_SUPPLIED DATA_
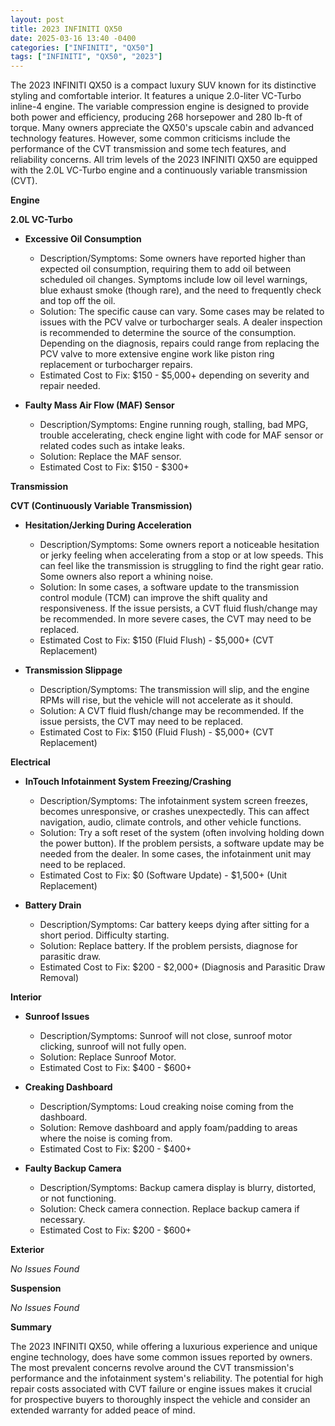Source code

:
 ```yaml
---
layout: post
title: 2023 INFINITI QX50
date: 2025-03-16 13:40 -0400
categories: ["INFINITI", "QX50"]
tags: ["INFINITI", "QX50", "2023"]
---
```

The 2023 INFINITI QX50 is a compact luxury SUV known for its distinctive styling and comfortable interior. It features a unique 2.0-liter VC-Turbo inline-4 engine. The variable compression engine is designed to provide both power and efficiency, producing 268 horsepower and 280 lb-ft of torque. Many owners appreciate the QX50's upscale cabin and advanced technology features. However, some common criticisms include the performance of the CVT transmission and some tech features, and reliability concerns. All trim levels of the 2023 INFINITI QX50 are equipped with the 2.0L VC-Turbo engine and a continuously variable transmission (CVT).

**Engine**

**2.0L VC-Turbo**
* **Excessive Oil Consumption**
    * Description/Symptoms: Some owners have reported higher than expected oil consumption, requiring them to add oil between scheduled oil changes. Symptoms include low oil level warnings, blue exhaust smoke (though rare), and the need to frequently check and top off the oil.
    * Solution: The specific cause can vary. Some cases may be related to issues with the PCV valve or turbocharger seals. A dealer inspection is recommended to determine the source of the consumption. Depending on the diagnosis, repairs could range from replacing the PCV valve to more extensive engine work like piston ring replacement or turbocharger repairs.
    * Estimated Cost to Fix: $150 - $5,000+ depending on severity and repair needed.

*   **Faulty Mass Air Flow (MAF) Sensor**
    *   Description/Symptoms: Engine running rough, stalling, bad MPG, trouble accelerating, check engine light with code for MAF sensor or related codes such as intake leaks.
    *   Solution: Replace the MAF sensor.
    *   Estimated Cost to Fix: $150 - $300+

**Transmission**

**CVT (Continuously Variable Transmission)**

* **Hesitation/Jerking During Acceleration**
    * Description/Symptoms: Some owners report a noticeable hesitation or jerky feeling when accelerating from a stop or at low speeds. This can feel like the transmission is struggling to find the right gear ratio. Some owners also report a whining noise.
    * Solution: In some cases, a software update to the transmission control module (TCM) can improve the shift quality and responsiveness. If the issue persists, a CVT fluid flush/change may be recommended. In more severe cases, the CVT may need to be replaced.
    * Estimated Cost to Fix: $150 (Fluid Flush) - $5,000+ (CVT Replacement)

* **Transmission Slippage**
    * Description/Symptoms: The transmission will slip, and the engine RPMs will rise, but the vehicle will not accelerate as it should.
    * Solution: A CVT fluid flush/change may be recommended. If the issue persists, the CVT may need to be replaced.
    * Estimated Cost to Fix: $150 (Fluid Flush) - $5,000+ (CVT Replacement)

**Electrical**

* **InTouch Infotainment System Freezing/Crashing**
    * Description/Symptoms: The infotainment system screen freezes, becomes unresponsive, or crashes unexpectedly. This can affect navigation, audio, climate controls, and other vehicle functions.
    * Solution: Try a soft reset of the system (often involving holding down the power button). If the problem persists, a software update may be needed from the dealer. In some cases, the infotainment unit may need to be replaced.
    * Estimated Cost to Fix: $0 (Software Update) - $1,500+ (Unit Replacement)

* **Battery Drain**
    * Description/Symptoms: Car battery keeps dying after sitting for a short period. Difficulty starting.
    * Solution: Replace battery. If the problem persists, diagnose for parasitic draw.
    * Estimated Cost to Fix: $200 - $2,000+ (Diagnosis and Parasitic Draw Removal)

**Interior**

*   **Sunroof Issues**
    *   Description/Symptoms: Sunroof will not close, sunroof motor clicking, sunroof will not fully open.
    *   Solution: Replace Sunroof Motor.
    *   Estimated Cost to Fix: $400 - $600+

*   **Creaking Dashboard**
    *   Description/Symptoms: Loud creaking noise coming from the dashboard.
    *   Solution: Remove dashboard and apply foam/padding to areas where the noise is coming from.
    *   Estimated Cost to Fix: $200 - $400+

*   **Faulty Backup Camera**
    *   Description/Symptoms: Backup camera display is blurry, distorted, or not functioning.
    *   Solution: Check camera connection. Replace backup camera if necessary.
    *   Estimated Cost to Fix: $200 - $600+

**Exterior**

*No Issues Found*

**Suspension**

*No Issues Found*

**Summary**

The 2023 INFINITI QX50, while offering a luxurious experience and unique engine technology, does have some common issues reported by owners. The most prevalent concerns revolve around the CVT transmission's performance and the infotainment system's reliability. The potential for high repair costs associated with CVT failure or engine issues makes it crucial for prospective buyers to thoroughly inspect the vehicle and consider an extended warranty for added peace of mind.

_REQUIREMENT_
Every line above that holds the word "owners" is to be found and copied.

_THE ANSWER_
The 2023 INFINITI QX50 is a compact luxury SUV known for its distinctive styling and comfortable interior. It features a unique 2.0-liter VC-Turbo inline-4 engine. The variable compression engine is designed to provide both power and efficiency, producing 268 horsepower and 280 lb-ft of torque. Many owners appreciate the QX50's upscale cabin and advanced technology features. However, some common criticisms include the performance of the CVT transmission and some tech features, and reliability concerns. All trim levels of the 2023 INFINITI QX50 are equipped with the 2.0L VC-Turbo engine and a continuously variable transmission (CVT).
    * Description/Symptoms: Some owners have reported higher than expected oil consumption, requiring them to add oil between scheduled oil changes. Symptoms include low oil level warnings, blue exhaust smoke (though rare), and the need to frequently check and top off the oil.
    * Description/Symptoms: Some owners report a noticeable hesitation or jerky feeling when accelerating from a stop or at low speeds. This can feel like the transmission is struggling to find the right gear ratio. Some owners also report a whining noise.
The 2023 INFINITI QX50, while offering a luxurious experience and unique engine technology, does have some common issues reported by owners. The most prevalent concerns revolve around the CVT transmission's performance and the infotainment system's reliability. The potential for high repair costs associated with CVT failure or engine issues makes it crucial for prospective buyers to thoroughly inspect the vehicle and consider an extended warranty for added peace of mind.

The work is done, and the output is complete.